Epiphyseal plate (growth plate): -Diaphysis: is the shaft of the long bone. -Epiphysis: proximal and distal ends of the long bone. -There is a radiolucent area between the diaphysis and the epiphysis, this area is filled with cartilage. The humerus for example during the embryonic development was hyaline cartilage. Then a process called ossification (Formation of bone) starts, how? - In the center of diaphysis (shaft) appears a center of Ossification: from this center cartilage is replaced by bone. - The formation of bone starts from the middle of shaft of the long bone upward (proximally) and downward (distally) Another center of ossification appears in the distal and proximal epiphysis (ends) and inside the epiphysis the bone is formed radially. - The area in the long bone that still has cartilage between the diaphysis and epiphysis is called epiphyseal plate, so as long as we have this plate we can grow in height but at certain point this plate is going to close and to be replaced completely by bone (epiphyseal line). - \

- It is very important for our bone to be originally cartilage because the cartilage can grow by interstitial growth and by appositional growth. Step by step, a replacement of the cartilage with the bone occurs and this is how we grow in height until late adolescence is reached and then the growth stops, the cartilage of growth plate will disappear and will be completely replaced by bone. Epiphyseal plate: a thin layer of hyaline cartilage between the epiphysis and the bone shaft (diaphysis). The new bone forms along the plate. Epiphyseal plates remain open until late adolescence. Also it is called growth plate. We can find it in a developing long bone. Note that articular cartilage has no perichondrium, it gets its nutrition mainly from synovial fluid (fluid inside the joint cavity)

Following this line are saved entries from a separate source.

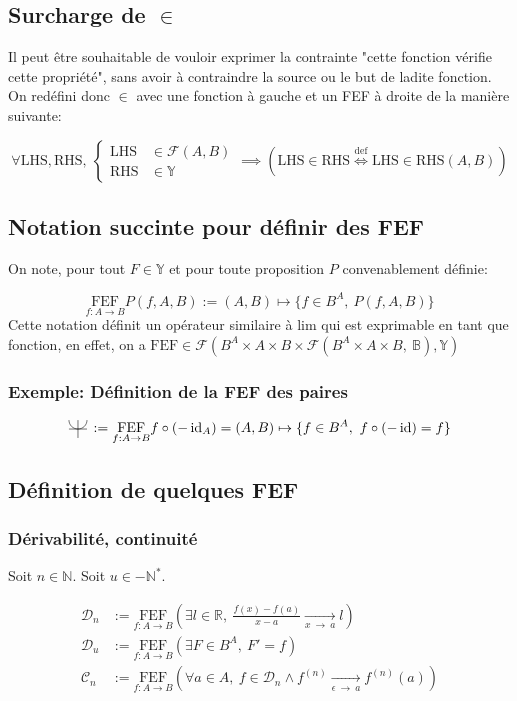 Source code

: \documentclass{article}
\newcommand{\R}{{\mathbb R}}
\newcommand{\Y}{{\mathbb Y}}
\newcommand{\FEF}[1]{\underset{f:A\to B}{\text{FEF}}#1}
\newcommand{\N}{{\mathbb N}}
\newcommand{\cC}{{\mathcal C}}
\newcommand{\cD}{{\mathcal D}}
\newcommand{\cF}{{\mathcal F}}
\newcommand{\goesto}[2]{\xrightarrow[#1\:\to\:#2]{}}
\newcommand{\id}{\operatorname{id}}
\newcommand{\evenfunctions}{%
	\begin{tikzpicture}[scale=1.5, baseline=-0.5ex]%
		\draw (-1ex,0) -- (1ex,0);%
		\draw (0,-1ex) -- (0, 1ex);%
		\draw (0ex, 0ex) arc (-90:0:1ex);%
		\draw (0ex, 0ex) arc (90:0:-1ex);%
	\end{tikzpicture}\,%
}
\begin{document}
\subsection{Surcharge de $\in$}
Il peut être souhaitable de vouloir exprimer la contrainte "cette fonction vérifie cette propriété", sans avoir à contraindre la source ou le but de ladite fonction.
On redéfini donc $\in$ avec une fonction à gauche et un FEF à droite de la manière suivante:

\[
	\forall \text{LHS}, \text{RHS},\ \begin{cases}
		\text{LHS} &\in \cF(A, B) \\
		\text{RHS} &\in \Y
	\end{cases} \implies \left( \text{LHS}\in \text{RHS} \overset{\text{def}}{\iff} \text{LHS}\in \text{RHS}(A, B) \right) 
\] 

\subsection{Notation succinte pour définir des FEF}

On note, pour tout $F \in \Y$ et pour toute proposition $P$ convenablement définie:

\[
	\FEF{P(f, A, B)} := (A, B) \mapsto \{f\in B^A,\ P(f, A, B)\} 
\]
Cette notation définit un opérateur similaire à $\text{lim}$ qui est exprimable en tant que fonction, en effet, on a $\text{FEF} \in \cF(B^A \times A \times B \times \cF(B^A  \times A  \times  B,\ \mathbb{B}), \Y)$

\subsubsection{Exemple: Définition de la FEF des paires}

\[
	\evenfunctions := \FEF{f\circ (-\id_A)} = (A, B) \mapsto \{f\in B^A,\ f \circ (-\id) = f \} 
\] 

\subsection{Définition de quelques FEF}

\subsubsection{Dérivabilité, continuité}

Soit $n \in \N$. Soit $u \in -\N^\ast$.

\begin{align}
	\cD_n &:= \FEF{\left(\exists l\in \R,\ \frac{f(x)-f(a)}{x-a} \goesto{x}{a} l \right)}  \\
	\cD_u &:= \FEF{\left(\exists F\in B^A,\ F' = f\right)} \\
	\cC_n &:= \FEF{\left( \forall a\in A,\ f\in \cD_{n} \land f^{(n)} \goesto{\epsilon}{a} f^{(n)}(a) \right)  } 
\end{align}
\end{document}
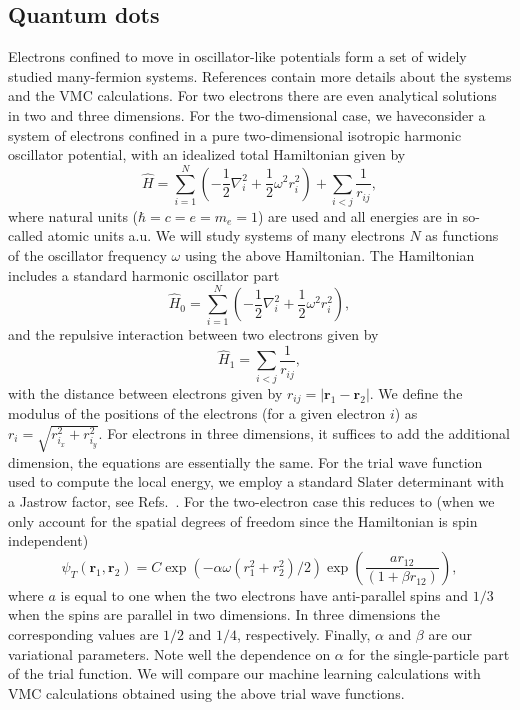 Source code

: \documentclass[twoside,english]{uiofysmaster}
\begin{document}
\subsection{Quantum dots}
Electrons confined to move in oscillator-like potentials form a set of
widely studied many-fermion systems.  References
\cite{Ledum2017,Mariadason2018} contain more details about
the systems and the VMC calculations.  For two electrons there are
even analytical solutions in two and three dimensions. For the
two-dimensional case, we haveconsider a system of electrons confined
in a pure two-dimensional isotropic harmonic oscillator potential,
with an idealized total Hamiltonian given by
\begin{equation}
\label{eq:finalH}
\hat{H}=\sum_{i=1}^{N} \left(  -\frac{1}{2} \nabla_i^2 + \frac{1}{2} \omega^2r_i^2  \right)+\sum_{i<j}\frac{1}{r_{ij}},
\end{equation}
where natural units ($\hbar=c=e=m_e=1$) are used and all energies are
in so-called atomic units a.u. We will study systems of many electrons
$N$ as functions of the oscillator frequency $\omega$ using the above
Hamiltonian.  The Hamiltonian includes a standard harmonic oscillator
part
\begin{equation*}
\hat{H}_0=\sum_{i=1}^{N} \left(  -\frac{1}{2} \nabla_i^2 + \frac{1}{2} \omega^2r_i^2  \right),
\end{equation*}
and the repulsive interaction between two electrons given by
\begin{equation*}
\hat{H}_1=\sum_{i<j}\frac{1}{r_{ij}},
\end{equation*}
with the distance between electrons given by $r_{ij}=\vert \bm{r}_1-\bm{r}_2\vert$. We define the 
modulus of the positions of the electrons (for a given electron $i$) as $r_i = \sqrt{r_{i_x}^2+r_{i_y}^2}$.
For electrons in three dimensions, it suffices to add the additional dimension, the equations are essentially the same. For the trial wave function used to compute the local energy, we employ a standard Slater determinant 
with a Jastrow factor, see Refs.~\cite{Ledum2017,Mariadason2018}. For the two-electron case this reduces to (when we only account for the spatial degrees of freedom since the Hamiltonian is spin independent)
\begin{equation}
   \psi_{T}(\bm{r}_1,\bm{r}_2) = 
   C\exp{\left(-\alpha\omega(r_1^2+r_2^2)/2\right)}
   \exp{\left(\frac{ar_{12}}{(1+\beta r_{12})}\right)}, 
\label{eq:trial}
\end{equation}
where $a$ is equal to one when the two electrons have
anti-parallel spins and $1/3$ when the spins are parallel in two dimensions. In three dimensions the corresponding values are $1/2$ and $1/4$, respectively. Finally,
$\alpha$ and $\beta$ are our variational parameters. Note well the
dependence on $\alpha$ for the single-particle part of the trial
function. We will compare our machine learning calculations with VMC calculations obtained using the above trial wave functions.
\end{document}
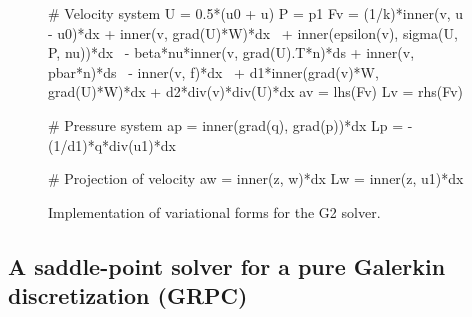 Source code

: \begin{figure}
  \begin{center}
    \begin{python}
# Velocity system
U = 0.5*(u0 + u)
P = p1
Fv = (1/k)*inner(v, u - u0)*dx + inner(v, grad(U)*W)*dx \
   + inner(epsilon(v), sigma(U, P, nu))*dx \
   - beta*nu*inner(v, grad(U).T*n)*ds + inner(v, pbar*n)*ds \
   - inner(v, f)*dx \
   + d1*inner(grad(v)*W, grad(U)*W)*dx + d2*div(v)*div(U)*dx
av = lhs(Fv)
Lv = rhs(Fv)

# Pressure system
ap = inner(grad(q), grad(p))*dx
Lp = -(1/d1)*q*div(u1)*dx

# Projection of velocity
aw = inner(z, w)*dx
Lw = inner(z, u1)*dx
    \end{python}
    \caption{Implementation of variational forms for the G2 solver.}
    \label{fig:g2_code}
  \end{center}
\end{figure}

\subsection{A saddle-point solver for a pure Galerkin discretization (GRPC)}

Clinical application: Osteoarthritis (degeneration of the joint): The articulating surfaces of long bones are covered by a layer of articular cartilage (hyaline), this articular cartilage is smooth to allow smooth sliding movement, again with aging, degeneration happens inside this articular cartilage, it wears down over time. It is caused by mechanical stress applied to the joint. It is characterized by pain and stiffness of the joint. It is common in knee joint. The herniated disc: - the intervertebral discs (fibrocartilage) are composed of 2 parts inner and outer: 1. Inner part is called nucleus pulposus: it is a gelatinous material (soft material) inside the intervertebral disc. Mainly this soft material is composed of water and hyaluronic acid which attracts high amount of water. 2. Outer or surrounding layer is called annulus fibrosus : annulus means it is on the periphery (ring-shaped), and fibrosus means that it is mainly composed of fibrocartilage ( The strongest type of cartilage). - With aging, the fibrocartilage which surrounds the disc undergoes degenerative changes so this structure will be easily cracked, the nucleus pulposus which is the soft gelatinous material will extrude and compress the nearby nerves and this will result in pain. - This condition is called slipped disc or herniated disc or the ruptured disc: all these conditions describing the bulging-out of the gelatinous material of the intervertebral disc outward through a crack as a result of aging.